Sebuah domain utama (.com, .net, .org), storage sampai 500MB, bandwidth hingga 30Gb/bulan, akun e-mail, juga strategi SEO untuk toko online anggota.
Belum lagi dukungan teknis dan konsultasi bisnis dari Virtual Consulting milik Nukman Luthfie. Rasanya sangat setimpal, bukan?
“Juale memang membidik segmen pasar yang berbeda dengan pemain e-commerce lokal lainnya,” ungkap Ivan Laksana (co-founder Juale).
Secara gamblang, ia memaparkan, Juale diperuntukkan bagi pengusaha sungguhan, bukan yang berniat coba-coba. Anggotanya harus sudah memiliki toko offline dan berminat menumbuhkan bisnis lewat kanal online.
“Oleh karenanya, kami memberi nama domain penuh kepada pemilik toko. Bukan subdomain yang menumpang ke Juale.com,” ujar Ivan. Dengan harapan, sang pemilik bakal lebih bertanggung jawab mengurusi toko online-nya.
Bila dagangannya sukses, otomatis nama si toko yang terangkat, bukan Juale. “Juale berperan bak pusat pertokoan yang menyewakan gerai, bukan pasar swalayan yang sebatas kanal distribusi,” ia beranalogi.
Menilik konsep bisnis yang berbeda ini, bisa dimaklumi kalau Juale baru memperoleh sekitar 1200 anggota.

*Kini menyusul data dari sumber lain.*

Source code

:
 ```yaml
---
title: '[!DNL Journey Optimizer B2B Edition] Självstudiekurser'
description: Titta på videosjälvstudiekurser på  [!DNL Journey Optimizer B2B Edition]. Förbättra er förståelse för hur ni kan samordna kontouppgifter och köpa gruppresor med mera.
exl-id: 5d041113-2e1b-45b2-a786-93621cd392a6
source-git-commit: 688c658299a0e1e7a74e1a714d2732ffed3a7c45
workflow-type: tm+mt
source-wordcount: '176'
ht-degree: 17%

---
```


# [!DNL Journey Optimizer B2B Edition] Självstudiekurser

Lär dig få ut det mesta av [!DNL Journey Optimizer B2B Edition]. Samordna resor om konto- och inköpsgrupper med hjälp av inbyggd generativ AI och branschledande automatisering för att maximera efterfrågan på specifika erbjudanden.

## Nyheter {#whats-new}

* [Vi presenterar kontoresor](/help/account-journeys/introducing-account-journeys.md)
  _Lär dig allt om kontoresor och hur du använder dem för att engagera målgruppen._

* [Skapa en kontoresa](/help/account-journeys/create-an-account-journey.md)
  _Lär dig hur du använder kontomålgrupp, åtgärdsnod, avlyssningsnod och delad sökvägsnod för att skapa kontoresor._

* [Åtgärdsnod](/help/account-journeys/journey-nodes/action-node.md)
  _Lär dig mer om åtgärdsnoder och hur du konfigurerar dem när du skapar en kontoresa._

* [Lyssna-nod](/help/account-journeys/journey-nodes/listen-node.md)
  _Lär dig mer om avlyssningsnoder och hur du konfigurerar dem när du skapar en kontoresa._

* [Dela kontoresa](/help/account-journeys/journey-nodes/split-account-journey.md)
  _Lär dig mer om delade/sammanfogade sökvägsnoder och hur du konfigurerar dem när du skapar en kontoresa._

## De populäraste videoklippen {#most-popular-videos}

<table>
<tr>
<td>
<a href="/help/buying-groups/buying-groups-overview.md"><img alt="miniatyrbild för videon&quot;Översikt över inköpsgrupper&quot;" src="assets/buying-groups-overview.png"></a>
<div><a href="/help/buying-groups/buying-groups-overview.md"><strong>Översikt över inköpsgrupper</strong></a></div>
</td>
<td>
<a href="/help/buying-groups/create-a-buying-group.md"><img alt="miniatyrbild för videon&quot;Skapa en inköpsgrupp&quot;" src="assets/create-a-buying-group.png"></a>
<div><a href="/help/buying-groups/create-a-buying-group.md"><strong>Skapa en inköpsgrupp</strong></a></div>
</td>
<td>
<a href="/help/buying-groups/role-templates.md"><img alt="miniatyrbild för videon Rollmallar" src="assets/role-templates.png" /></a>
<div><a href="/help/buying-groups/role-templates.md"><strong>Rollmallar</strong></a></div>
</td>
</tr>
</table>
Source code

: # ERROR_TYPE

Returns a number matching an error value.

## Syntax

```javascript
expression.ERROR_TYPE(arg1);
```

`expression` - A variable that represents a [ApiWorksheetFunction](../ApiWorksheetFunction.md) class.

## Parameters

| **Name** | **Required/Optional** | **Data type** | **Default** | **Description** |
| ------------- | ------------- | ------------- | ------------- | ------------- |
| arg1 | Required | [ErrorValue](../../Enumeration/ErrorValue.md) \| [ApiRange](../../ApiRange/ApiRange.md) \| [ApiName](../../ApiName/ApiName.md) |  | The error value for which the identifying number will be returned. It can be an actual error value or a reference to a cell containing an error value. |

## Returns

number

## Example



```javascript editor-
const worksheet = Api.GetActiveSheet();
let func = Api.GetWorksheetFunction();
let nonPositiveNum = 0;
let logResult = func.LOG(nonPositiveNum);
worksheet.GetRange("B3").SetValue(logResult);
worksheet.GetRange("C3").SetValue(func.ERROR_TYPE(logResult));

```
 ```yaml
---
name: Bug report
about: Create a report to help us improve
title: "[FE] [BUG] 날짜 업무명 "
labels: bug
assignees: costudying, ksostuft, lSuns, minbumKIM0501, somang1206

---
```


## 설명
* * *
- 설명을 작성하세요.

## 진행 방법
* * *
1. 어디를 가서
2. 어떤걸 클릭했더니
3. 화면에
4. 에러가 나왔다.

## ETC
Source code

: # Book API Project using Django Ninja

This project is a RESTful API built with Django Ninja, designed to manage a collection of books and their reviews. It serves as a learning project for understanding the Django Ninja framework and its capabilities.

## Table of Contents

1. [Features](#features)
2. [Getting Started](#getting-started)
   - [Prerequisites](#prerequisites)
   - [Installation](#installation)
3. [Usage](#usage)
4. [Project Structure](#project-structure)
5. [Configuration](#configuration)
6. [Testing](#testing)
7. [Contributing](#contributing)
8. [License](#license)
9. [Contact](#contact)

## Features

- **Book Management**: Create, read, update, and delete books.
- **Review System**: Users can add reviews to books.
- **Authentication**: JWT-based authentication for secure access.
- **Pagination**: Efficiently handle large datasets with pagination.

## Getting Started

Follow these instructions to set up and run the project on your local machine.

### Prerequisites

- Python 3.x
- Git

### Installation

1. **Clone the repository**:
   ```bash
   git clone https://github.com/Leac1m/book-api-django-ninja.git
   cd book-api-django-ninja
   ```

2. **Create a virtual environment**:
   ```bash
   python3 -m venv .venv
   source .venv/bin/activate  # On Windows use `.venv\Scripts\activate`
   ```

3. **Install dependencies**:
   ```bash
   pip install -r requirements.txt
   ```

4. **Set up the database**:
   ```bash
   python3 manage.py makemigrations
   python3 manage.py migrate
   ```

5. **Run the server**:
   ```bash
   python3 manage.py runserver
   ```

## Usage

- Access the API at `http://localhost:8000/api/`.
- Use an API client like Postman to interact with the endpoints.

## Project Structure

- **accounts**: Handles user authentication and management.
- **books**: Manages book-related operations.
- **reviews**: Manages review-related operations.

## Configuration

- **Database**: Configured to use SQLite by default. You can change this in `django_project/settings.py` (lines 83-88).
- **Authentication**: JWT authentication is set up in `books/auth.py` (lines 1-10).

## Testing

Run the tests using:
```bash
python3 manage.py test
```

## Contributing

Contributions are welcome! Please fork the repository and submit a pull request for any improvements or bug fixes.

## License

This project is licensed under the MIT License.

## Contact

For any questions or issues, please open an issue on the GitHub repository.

Padahal, sepuluh bulan sudah usia Juale. “Pertumbuhan kami memang lambat,” Ivan mengakui.
Kebiasaan masyarakat Indonesia yang lebih gemar layanan gratis Ivan sebut sebagai tantangan utama. Hal itulah yang sedang dididik tim Juale kepada para pebisnis, khususnya UKM. Caranya melalui seminar dan workshop ke berbagai daerah. Delapan kota telah mereka sambangi, antara lain Bogor, Bandung, dan Medan. Mereka pun bermitra dengan pemda, Dekranasda, kampus, dan media.
Bagi Ivan, edukasi yang dilakukan tim Juale adalah bagian dari usaha membantu orang banyak. “Kami ini membangun jiwa socialpreneur,” sebutnya di ujung wawancara.